Transcatheter Aortic Valve Implantation in Failed Bioprosthetic Surgical Valves

Study Questions:

What are the clinical outcomes of patients with degenerated bioprosthetic aortic valve replacement (BPAVR) treated with transcatheter aortic valve replacement (TAVR)?


This registry evaluated outcomes for 459 patients with degenerated BPAVR (stenosis in 39%, regurgitation in 30%, combined in 30%) treated with valve-in-valve TAVR at 55 sites. Patient outcomes included all-cause mortality, stroke, and New York Heart Association (NYHA) functional class. BPAVRs included both stented (80%) and stentless (20%) valves.


Mean age was 78 ± 10 years, and 56% were male.
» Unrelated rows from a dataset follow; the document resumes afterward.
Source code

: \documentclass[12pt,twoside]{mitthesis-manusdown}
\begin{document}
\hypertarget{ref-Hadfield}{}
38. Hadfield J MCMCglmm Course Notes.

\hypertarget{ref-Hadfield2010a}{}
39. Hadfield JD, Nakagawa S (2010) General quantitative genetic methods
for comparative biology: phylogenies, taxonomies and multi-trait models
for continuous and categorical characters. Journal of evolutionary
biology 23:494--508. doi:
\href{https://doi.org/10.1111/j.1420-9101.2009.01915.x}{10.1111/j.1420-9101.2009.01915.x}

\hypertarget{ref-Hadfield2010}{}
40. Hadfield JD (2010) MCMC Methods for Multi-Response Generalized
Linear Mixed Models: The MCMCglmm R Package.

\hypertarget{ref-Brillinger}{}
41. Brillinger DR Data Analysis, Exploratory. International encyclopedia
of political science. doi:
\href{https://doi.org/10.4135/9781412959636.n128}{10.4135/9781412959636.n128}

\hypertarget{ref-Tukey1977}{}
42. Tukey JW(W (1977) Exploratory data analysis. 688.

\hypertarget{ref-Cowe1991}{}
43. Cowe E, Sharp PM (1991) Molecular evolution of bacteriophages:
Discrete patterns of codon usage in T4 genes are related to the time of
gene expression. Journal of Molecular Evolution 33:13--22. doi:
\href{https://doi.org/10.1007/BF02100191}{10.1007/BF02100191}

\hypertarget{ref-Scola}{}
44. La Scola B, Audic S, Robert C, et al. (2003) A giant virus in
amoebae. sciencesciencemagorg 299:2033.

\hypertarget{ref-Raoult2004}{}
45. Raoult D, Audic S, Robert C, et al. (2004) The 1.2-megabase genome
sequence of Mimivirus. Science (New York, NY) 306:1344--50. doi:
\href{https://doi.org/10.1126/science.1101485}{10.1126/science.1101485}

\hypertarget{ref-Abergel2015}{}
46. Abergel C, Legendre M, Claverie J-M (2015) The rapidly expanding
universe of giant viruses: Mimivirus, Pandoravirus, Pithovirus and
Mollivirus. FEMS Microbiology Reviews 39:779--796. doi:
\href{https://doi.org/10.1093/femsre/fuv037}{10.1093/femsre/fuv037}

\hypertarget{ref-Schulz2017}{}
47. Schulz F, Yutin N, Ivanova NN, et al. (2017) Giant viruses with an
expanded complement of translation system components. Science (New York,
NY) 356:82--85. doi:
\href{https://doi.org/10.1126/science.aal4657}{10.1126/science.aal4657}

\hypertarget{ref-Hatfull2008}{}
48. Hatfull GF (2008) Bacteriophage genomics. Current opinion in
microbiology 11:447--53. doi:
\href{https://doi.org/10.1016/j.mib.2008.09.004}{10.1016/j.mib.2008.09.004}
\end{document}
Patients were treated with either a self-expandable (n = 213) or balloon-expandable (n = 246) device. Small valves (label size ≤21 mm) were more frequent in patients with stenosis as compared to those with regurgitation or combined degeneration (37% vs. 21% vs. 27%, p = 0.005). Overall 30-day mortality was 8% (35/459), and was more common in those with stenosis as compared to regurgitation or combined disease (11% vs. 4% vs. 7%, p = 0.04). Major stroke was observed in 2% (8/459), and major vascular complications were observed in 9% (42/459). At least moderate aortic regurgitation was observed in 5% (25/459) overall, and was more common in those with baseline regurgitation as compared to those with stenosis or combined disease (9% vs. 3% vs. 5%, p = 0.04). All-cause mortality at 1 year was 17% (62/459), and was more common in those with stenosis as compared to regurgitation or combined disease (23% vs. 9% vs. 16%, p = 0.01). Patients with small valves had lower 1-year survival as compared to those with intermediate or large valves (75% vs. 82% vs. 93%, p = 0.001). NYHA class I or II was observed in 83% at 1 year. Multivariable analysis identified small valve size (hazard ratio [HR], 2.0; 95% confidence interval [CI], 1.1-3.7; p = 0.02) and baseline stenosis (HR, 3.1; 95% CI, 1.3-7.1; p = 0.008) as independent predictors of mortality at 1 year.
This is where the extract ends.